Ukrainian woman fights on after 65 days in bomb shelter with baby
Ukrainian #Ukrainian
Standing up on a stage nearly two years from the date she began hiding under a bunker in Ukraine with her infant son, Anna Zeitsava delivered a defiant message to a crowded auditorium on Capitol Hill.
“I know that right now, in this very moment, Russians are committing a real genocide of the Ukrainian nation,” she said on Wednesday. “But please don’t take us as a nation of victims. We are Ukrainians and we are a nation of fighters — and we will fight to the victory.”
Zaitseva and her now two-year-old son, Sviatoslav, survived 65 days in a crowded shelter in the Azovstal steel plant in the southeastern Ukrainian city of Mariupol.
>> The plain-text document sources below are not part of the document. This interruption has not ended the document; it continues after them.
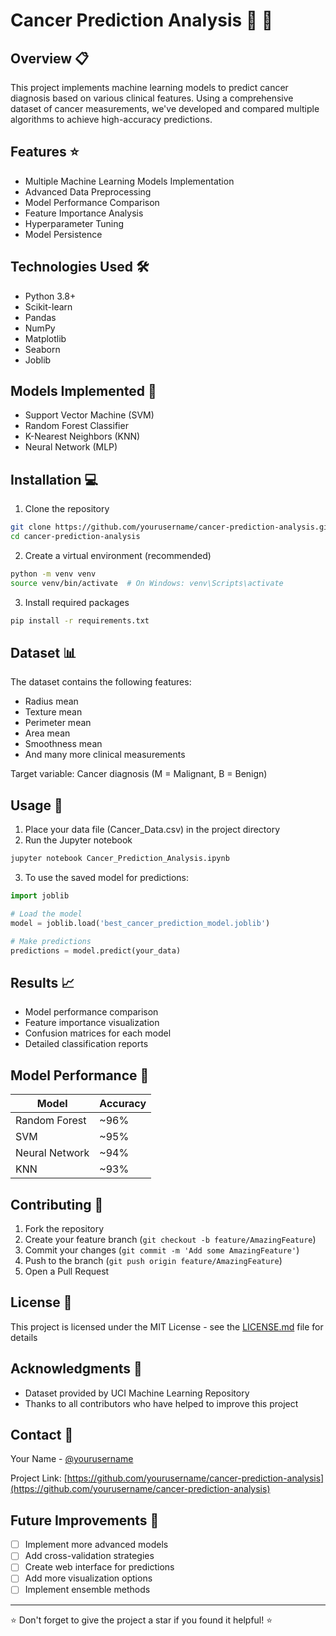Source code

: # Cancer Prediction Analysis 🔬 🏥

## Overview 📋
This project implements machine learning models to predict cancer diagnosis based on various clinical features. Using a comprehensive dataset of cancer measurements, we've developed and compared multiple algorithms to achieve high-accuracy predictions.

## Features ⭐
- Multiple Machine Learning Models Implementation
- Advanced Data Preprocessing
- Model Performance Comparison
- Feature Importance Analysis
- Hyperparameter Tuning
- Model Persistence

## Technologies Used 🛠️
- Python 3.8+
- Scikit-learn
- Pandas
- NumPy
- Matplotlib
- Seaborn
- Joblib

## Models Implemented 🤖
- Support Vector Machine (SVM)
- Random Forest Classifier
- K-Nearest Neighbors (KNN)
- Neural Network (MLP)

## Installation 💻
1. Clone the repository
```bash
git clone https://github.com/yourusername/cancer-prediction-analysis.git
cd cancer-prediction-analysis
```

2. Create a virtual environment (recommended)
```bash
python -m venv venv
source venv/bin/activate  # On Windows: venv\Scripts\activate
```

3. Install required packages
```bash
pip install -r requirements.txt
```

## Dataset 📊
The dataset contains the following features:
- Radius mean
- Texture mean
- Perimeter mean
- Area mean
- Smoothness mean
- And many more clinical measurements

Target variable: Cancer diagnosis (M = Malignant, B = Benign)

## Usage 🚀
1. Place your data file (Cancer_Data.csv) in the project directory
2. Run the Jupyter notebook
```bash
jupyter notebook Cancer_Prediction_Analysis.ipynb
```

3. To use the saved model for predictions:
```python
import joblib

# Load the model
model = joblib.load('best_cancer_prediction_model.joblib')

# Make predictions
predictions = model.predict(your_data)
```

## Results 📈
- Model performance comparison
- Feature importance visualization
- Confusion matrices for each model
- Detailed classification reports

## Model Performance 🎯
| Model | Accuracy |
|-------|----------|
| Random Forest | ~96% |
| SVM | ~95% |
| Neural Network | ~94% |
| KNN | ~93% |

## Contributing 🤝
1. Fork the repository
2. Create your feature branch (`git checkout -b feature/AmazingFeature`)
3. Commit your changes (`git commit -m 'Add some AmazingFeature'`)
4. Push to the branch (`git push origin feature/AmazingFeature`)
5. Open a Pull Request

## License 📝
This project is licensed under the MIT License - see the [LICENSE.md](LICENSE.md) file for details

## Acknowledgments 🙏
- Dataset provided by UCI Machine Learning Repository
- Thanks to all contributors who have helped to improve this project

## Contact 📧
Your Name - [@yourusername](https://twitter.com/yourusername)

Project Link: [https://github.com/yourusername/cancer-prediction-analysis](https://github.com/yourusername/cancer-prediction-analysis)

## Future Improvements 🔮
- [ ] Implement more advanced models
- [ ] Add cross-validation strategies
- [ ] Create web interface for predictions
- [ ] Add more visualization options
- [ ] Implement ensemble methods

---
⭐ Don't forget to give the project a star if you found it helpful! ⭐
They were part of a group of civilians sheltering while Ukrainian soldiers defended the plant from Russia early in the war.
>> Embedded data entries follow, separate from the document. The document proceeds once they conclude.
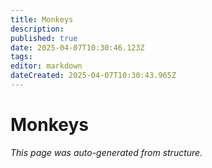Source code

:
 ```yaml
---
title: Monkeys
description: 
published: true
date: 2025-04-07T10:30:46.123Z
tags: 
editor: markdown
dateCreated: 2025-04-07T10:30:43.965Z
---
```


# Monkeys

*This page was auto-generated from structure.*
The steel plant’s defenders, who were the last to surrender to Russia in Mariupol in the spring of 2022, became a symbol of resistance that year. Zaitseva has emerged as one of the city’s most resilient survivors after turning her harrowing experience into passionate global advocacy to support Ukraine.
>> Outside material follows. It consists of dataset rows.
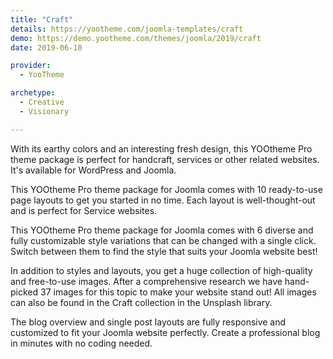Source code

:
 ```yaml
---
title: "Craft"
details: https://yootheme.com/joomla-templates/craft
demo: https://demo.yootheme.com/themes/joomla/2019/craft
date: 2019-06-10

provider:
  - YooTheme

archetype:
  - Creative
  - Visionary

---
```


With its earthy colors and an interesting fresh design, this YOOtheme Pro theme package is perfect for handcraft, services or other related websites. It's available for WordPress and Joomla.

This YOOtheme Pro theme package for Joomla comes with 10 ready-to-use page layouts to get you started in no time. Each layout is well-thought-out and is perfect for Service websites.

This YOOtheme Pro theme package for Joomla comes with 6 diverse and fully customizable style variations that can be changed with a single click. Switch between them to find the style that suits your Joomla website best!

In addition to styles and layouts, you get a huge collection of high-quality and free-to-use images. After a comprehensive research we have hand-picked 37 images for this topic to make your website stand out! All images can also be found in the Craft collection in the Unsplash library.

The blog overview and single post layouts are fully responsive and customized to fit your Joomla website perfectly. Create a professional blog in minutes with no coding needed.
Zaitseva, 26, plans to return to Ukraine to be a paramedic. And she is also tirelessly fighting for the freedom of her husband, Kirilo Zaitsev, a Ukrainian soldier who remains in Russian captivity, along with other Mariupol soldiers captured in 2022.
“I’m grateful to the soldiers, the Mariupol defenders, because they saved my life,” she told The Hill. “Now I have to do the same because we have around 2,000 Mariupol defenders who are still detained.”
From left, Ukrainian ambassador to the U.S. Oksana Markarova with Israeli-American director Evgeny Afineevsky and Anna Zaitseva. (Brad Dress)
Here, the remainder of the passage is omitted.